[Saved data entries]
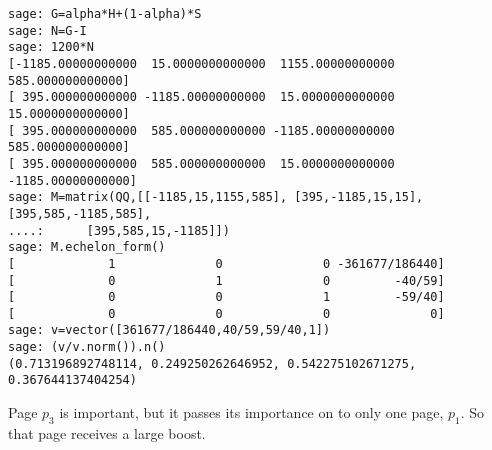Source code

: \begin{exercises}
\begin{answer}
\begin{exparts}
\begin{lstlisting}
sage: G=alpha*H+(1-alpha)*S
sage: N=G-I
sage: 1200*N
[-1185.00000000000  15.0000000000000  1155.00000000000  585.000000000000]
[ 395.000000000000 -1185.00000000000  15.0000000000000  15.0000000000000]
[ 395.000000000000  585.000000000000 -1185.00000000000  585.000000000000]
[ 395.000000000000  585.000000000000  15.0000000000000 -1185.00000000000]
sage: M=matrix(QQ,[[-1185,15,1155,585], [395,-1185,15,15], [395,585,-1185,585],
....:      [395,585,15,-1185]])
sage: M.echelon_form()
[             1              0              0 -361677/186440]
[             0              1              0         -40/59]
[             0              0              1         -59/40]
[             0              0              0              0]
sage: v=vector([361677/186440,40/59,59/40,1])
sage: (v/v.norm()).n()
(0.713196892748114, 0.249250262646952, 0.542275102671275, 0.367644137404254)
\end{lstlisting}
       \item Page $p_3$ is important, but it passes its importance on to
         only one page, $p_1$.
         So that page receives a large boost.
      \end{exparts}    
    \end{answer}
\end{exercises}
\endinput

EXERCISE
Could you copy each line above exactly as written, minus any pictures?

TASK ANSWER
Source code

: \begin{exercises}
\begin{answer}
\begin{exparts}
\begin{lstlisting}
sage: G=alpha*H+(1-alpha)*S
sage: N=G-I
sage: 1200*N
[-1185.00000000000  15.0000000000000  1155.00000000000  585.000000000000]
[ 395.000000000000 -1185.00000000000  15.0000000000000  15.0000000000000]
[ 395.000000000000  585.000000000000 -1185.00000000000  585.000000000000]
[ 395.000000000000  585.000000000000  15.0000000000000 -1185.00000000000]
sage: M=matrix(QQ,[[-1185,15,1155,585], [395,-1185,15,15], [395,585,-1185,585],
....:      [395,585,15,-1185]])
sage: M.echelon_form()
[             1              0              0 -361677/186440]
[             0              1              0         -40/59]
[             0              0              1         -59/40]
[             0              0              0              0]
sage: v=vector([361677/186440,40/59,59/40,1])
sage: (v/v.norm()).n()
(0.713196892748114, 0.249250262646952, 0.542275102671275, 0.367644137404254)
\end{lstlisting}
       \item Page $p_3$ is important, but it passes its importance on to
         only one page, $p_1$.
         So that page receives a large boost.
      \end{exparts}    
    \end{answer}
\end{exercises}
\endinput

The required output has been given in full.